Tony Hunt has posted a review of Mark A. McIntosh’s recent Divine Teaching: An Introduction to Christian Theology that caught my attention. Even though they’re mostly on books I will probably never read, Tony does a nice job of reviewing them with teaching in mind. So what caught my attention about his review of McIntosh’s book was this line:
Can one understand theology and not be a believer?, he asks. His answer is, surprisingly, no, not really. One can come to acquire knowledge of a tradition and this can be taught, but McIntosh says to be truly taught by God, one’s own inner life must be made ready to receive this knowledge as a gift.”
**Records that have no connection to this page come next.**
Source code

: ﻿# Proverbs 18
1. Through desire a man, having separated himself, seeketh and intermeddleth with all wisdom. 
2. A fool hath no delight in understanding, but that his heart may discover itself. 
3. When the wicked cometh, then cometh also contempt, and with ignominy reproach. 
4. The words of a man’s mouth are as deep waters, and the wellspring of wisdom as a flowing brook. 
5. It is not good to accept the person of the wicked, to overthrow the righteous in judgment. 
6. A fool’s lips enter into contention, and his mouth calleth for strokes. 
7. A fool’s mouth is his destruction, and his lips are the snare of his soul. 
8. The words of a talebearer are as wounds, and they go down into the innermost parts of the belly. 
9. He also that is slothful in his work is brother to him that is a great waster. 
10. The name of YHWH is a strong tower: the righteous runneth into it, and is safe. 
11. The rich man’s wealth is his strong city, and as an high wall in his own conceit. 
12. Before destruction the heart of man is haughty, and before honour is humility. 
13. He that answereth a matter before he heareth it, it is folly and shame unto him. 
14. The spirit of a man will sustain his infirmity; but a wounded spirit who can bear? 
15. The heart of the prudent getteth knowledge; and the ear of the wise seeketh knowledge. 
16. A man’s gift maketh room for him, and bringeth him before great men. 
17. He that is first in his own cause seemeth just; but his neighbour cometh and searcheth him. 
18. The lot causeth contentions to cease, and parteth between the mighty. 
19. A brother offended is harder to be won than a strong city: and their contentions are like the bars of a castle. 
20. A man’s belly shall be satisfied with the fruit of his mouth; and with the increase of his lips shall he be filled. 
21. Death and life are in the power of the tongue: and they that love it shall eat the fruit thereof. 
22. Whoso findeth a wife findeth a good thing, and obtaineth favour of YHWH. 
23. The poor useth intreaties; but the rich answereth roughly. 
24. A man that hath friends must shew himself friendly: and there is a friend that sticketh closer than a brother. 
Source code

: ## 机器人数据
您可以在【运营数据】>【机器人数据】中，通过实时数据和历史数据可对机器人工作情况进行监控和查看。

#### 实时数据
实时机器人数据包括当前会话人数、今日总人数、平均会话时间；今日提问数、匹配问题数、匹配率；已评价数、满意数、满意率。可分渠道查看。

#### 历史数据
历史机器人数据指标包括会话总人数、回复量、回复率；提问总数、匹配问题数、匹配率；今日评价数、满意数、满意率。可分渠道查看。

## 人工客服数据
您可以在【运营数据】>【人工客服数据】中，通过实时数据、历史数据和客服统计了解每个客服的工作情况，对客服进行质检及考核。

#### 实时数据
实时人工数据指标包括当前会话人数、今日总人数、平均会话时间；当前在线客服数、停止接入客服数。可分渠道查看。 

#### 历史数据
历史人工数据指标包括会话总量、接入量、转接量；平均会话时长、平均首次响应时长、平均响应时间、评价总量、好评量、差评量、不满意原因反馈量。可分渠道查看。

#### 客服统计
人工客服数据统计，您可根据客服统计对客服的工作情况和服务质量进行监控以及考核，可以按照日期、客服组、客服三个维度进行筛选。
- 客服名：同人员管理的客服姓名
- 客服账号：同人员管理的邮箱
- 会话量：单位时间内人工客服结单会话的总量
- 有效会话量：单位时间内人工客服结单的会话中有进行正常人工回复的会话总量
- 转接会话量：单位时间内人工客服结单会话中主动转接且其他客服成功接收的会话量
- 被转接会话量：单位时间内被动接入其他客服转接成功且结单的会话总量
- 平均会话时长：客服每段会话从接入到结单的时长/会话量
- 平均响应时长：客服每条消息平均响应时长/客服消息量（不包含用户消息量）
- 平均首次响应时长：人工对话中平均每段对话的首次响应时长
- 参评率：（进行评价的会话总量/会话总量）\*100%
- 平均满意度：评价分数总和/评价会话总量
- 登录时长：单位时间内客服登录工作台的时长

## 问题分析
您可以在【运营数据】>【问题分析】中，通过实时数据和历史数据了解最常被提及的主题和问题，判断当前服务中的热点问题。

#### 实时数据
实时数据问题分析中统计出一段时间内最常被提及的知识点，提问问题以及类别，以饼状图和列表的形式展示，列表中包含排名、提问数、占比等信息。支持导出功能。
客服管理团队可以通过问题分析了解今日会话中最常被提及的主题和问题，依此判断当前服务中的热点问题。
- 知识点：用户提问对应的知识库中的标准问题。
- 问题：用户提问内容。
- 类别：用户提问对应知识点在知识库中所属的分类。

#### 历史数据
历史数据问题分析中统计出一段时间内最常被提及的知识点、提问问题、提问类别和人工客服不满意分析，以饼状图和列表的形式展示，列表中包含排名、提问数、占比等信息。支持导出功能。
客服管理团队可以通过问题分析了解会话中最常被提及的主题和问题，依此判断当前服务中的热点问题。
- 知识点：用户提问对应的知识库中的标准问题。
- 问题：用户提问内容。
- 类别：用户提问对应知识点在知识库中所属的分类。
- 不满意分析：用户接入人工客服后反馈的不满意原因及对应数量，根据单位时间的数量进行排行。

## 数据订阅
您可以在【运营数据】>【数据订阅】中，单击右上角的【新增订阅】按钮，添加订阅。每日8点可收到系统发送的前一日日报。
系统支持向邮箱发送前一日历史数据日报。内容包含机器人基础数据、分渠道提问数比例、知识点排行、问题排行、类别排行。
Now Tony doesn’t say this, but to my mind this does two things. First, it throws the book’s integrity into question for me. It suggests that there is no way one can argue with theology, since it is “knowledge from God as gift”. And that is related to the second problem, which is that it presupposes a dogmatic version of theology. How does one, then, come to believe if they don’t already do so? Outside of (maybe!) a seminary where would such a text with such a fideistic methodology be helpful for teaching? How do you assess whether or not your students have an “inner life ready to receive this knowledge”? How do you even come to take a critical view on the very conditions for such a statement?
I teach theology and I would even go so far as to claim that I teach theology from a broadly post-liberal perspective, a perspective that Tony suggests this book would be helpful for. But I don’t think post-liberalism should mean ignoring the reality of the classroom. So, for example, last year when I taught Roman Catholic Theological Thinking at DePaul, a really large Roman Catholic university, only about 25% of the students considered themselves to be practicing Catholics, and more than a few were atheist. To teach a course using this methodology, I think, would be to do an injustice to the mixed composition of such a class. Now, those who know me know that I clearly don’t think highly of the Vatican and especially not very highly of the current Pope. Still, I taught him in that class and I did so, starting out, as convincingly as I could. I encouraged the students to look for what was helpful in his thinking, but also to question it. If we’re locked into a view of theology that can’t be taught unless one “really believes” then we close down theological debate as well. For it then becomes simply a matter of who believes more and who believes more is always the one with the red shoes and the biggest hat. Authority always wins when you obscure theological discourse with the fuzzy modern idea of belief.